Saved data entries:
====================

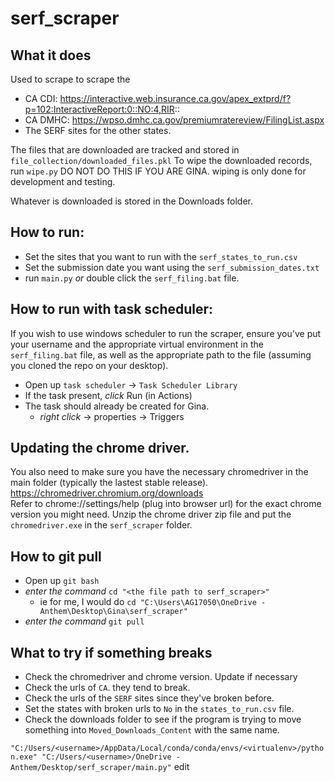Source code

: # serf_scraper

## What it does
Used to scrape to scrape the 
* CA CDI: https://interactive.web.insurance.ca.gov/apex_extprd/f?p=102:InteractiveReport:0::NO:4,RIR::
* CA DMHC: https://wpso.dmhc.ca.gov/premiumratereview/FilingList.aspx
* The SERF sites for the other states.

The files that are downloaded are tracked and stored in `file_collection/downloaded_files.pkl`
To wipe the downloaded records, run `wipe.py` DO NOT DO THIS IF YOU ARE GINA.
wiping is only done for development and testing.

Whatever is downloaded is stored in the Downloads folder.

## How to run: 
* Set the sites that you want to run with the `serf_states_to_run.csv`
* Set the submission date you want using the `serf_submission_dates.txt`
* run `main.py` *or* double click the `serf_filing.bat` file.

## How to run with task scheduler:
If you wish to use windows scheduler to run the scraper, ensure you've put your username and the appropriate virtual environment in the
`serf_filing.bat` file, as well as the appropriate path to the file (assuming you cloned the repo on your desktop).
* Open up `task scheduler` -> `Task Scheduler Library`
* If the task present, *click* Run (in Actions)
* The task should already be created for Gina.
  * *right click* -> properties -> Triggers

## Updating the chrome driver.
You also need to make sure you have the necessary chromedriver in the main folder (typically the lastest stable release).
https://chromedriver.chromium.org/downloads <br> 
Refer to chrome://settings/help (plug into browser url) for the exact chrome version you might need.
Unzip the chrome driver zip file and put the `chromedriver.exe` in the `serf_scraper` folder.

## How to git pull
* Open up `git bash`
* *enter the command* `cd "<the file path to serf_scraper>"`
  * ie for me, I would do `cd "C:\Users\AG17050\OneDrive - Anthem\Desktop\Gina\serf_scraper"`
* *enter the command* `git pull`

## What to try if something breaks
* Check the chromedriver and chrome version. Update if necessary
* Check the urls of `CA`. they tend to break.
* Check the urls of the `SERF` sites since they've broken before.
* Set the states with broken urls to `No` in the `states_to_run.csv` file.
* Check the downloads folder to see if the program is trying to move something into `Moved_Downloads_Content` with the same name.

`"C:/Users/<username>/AppData/Local/conda/conda/envs/<virtualenv>/python.exe" "C:/Users/<username>/OneDrive - Anthem/Desktop/serf_scraper/main.py"`
edit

====================

**EXERCISE DIRECTIONS**
An exact copy of all the records, free of pictures, is the expected answer.

**RESULT FOR THIS TASK**
Source code

: # serf_scraper

## What it does
Used to scrape to scrape the 
* CA CDI: https://interactive.web.insurance.ca.gov/apex_extprd/f?p=102:InteractiveReport:0::NO:4,RIR::
* CA DMHC: https://wpso.dmhc.ca.gov/premiumratereview/FilingList.aspx
* The SERF sites for the other states.

The files that are downloaded are tracked and stored in `file_collection/downloaded_files.pkl`
To wipe the downloaded records, run `wipe.py` DO NOT DO THIS IF YOU ARE GINA.
wiping is only done for development and testing.

Whatever is downloaded is stored in the Downloads folder.

## How to run: 
* Set the sites that you want to run with the `serf_states_to_run.csv`
* Set the submission date you want using the `serf_submission_dates.txt`
* run `main.py` *or* double click the `serf_filing.bat` file.

## How to run with task scheduler:
If you wish to use windows scheduler to run the scraper, ensure you've put your username and the appropriate virtual environment in the
`serf_filing.bat` file, as well as the appropriate path to the file (assuming you cloned the repo on your desktop).
* Open up `task scheduler` -> `Task Scheduler Library`
* If the task present, *click* Run (in Actions)
* The task should already be created for Gina.
  * *right click* -> properties -> Triggers

## Updating the chrome driver.
You also need to make sure you have the necessary chromedriver in the main folder (typically the lastest stable release).
https://chromedriver.chromium.org/downloads <br> 
Refer to chrome://settings/help (plug into browser url) for the exact chrome version you might need.
Unzip the chrome driver zip file and put the `chromedriver.exe` in the `serf_scraper` folder.

## How to git pull
* Open up `git bash`
* *enter the command* `cd "<the file path to serf_scraper>"`
  * ie for me, I would do `cd "C:\Users\AG17050\OneDrive - Anthem\Desktop\Gina\serf_scraper"`
* *enter the command* `git pull`

## What to try if something breaks
* Check the chromedriver and chrome version. Update if necessary
* Check the urls of `CA`. they tend to break.
* Check the urls of the `SERF` sites since they've broken before.
* Set the states with broken urls to `No` in the `states_to_run.csv` file.
* Check the downloads folder to see if the program is trying to move something into `Moved_Downloads_Content` with the same name.

`"C:/Users/<username>/AppData/Local/conda/conda/envs/<virtualenv>/python.exe" "C:/Users/<username>/OneDrive - Anthem/Desktop/serf_scraper/main.py"`
edit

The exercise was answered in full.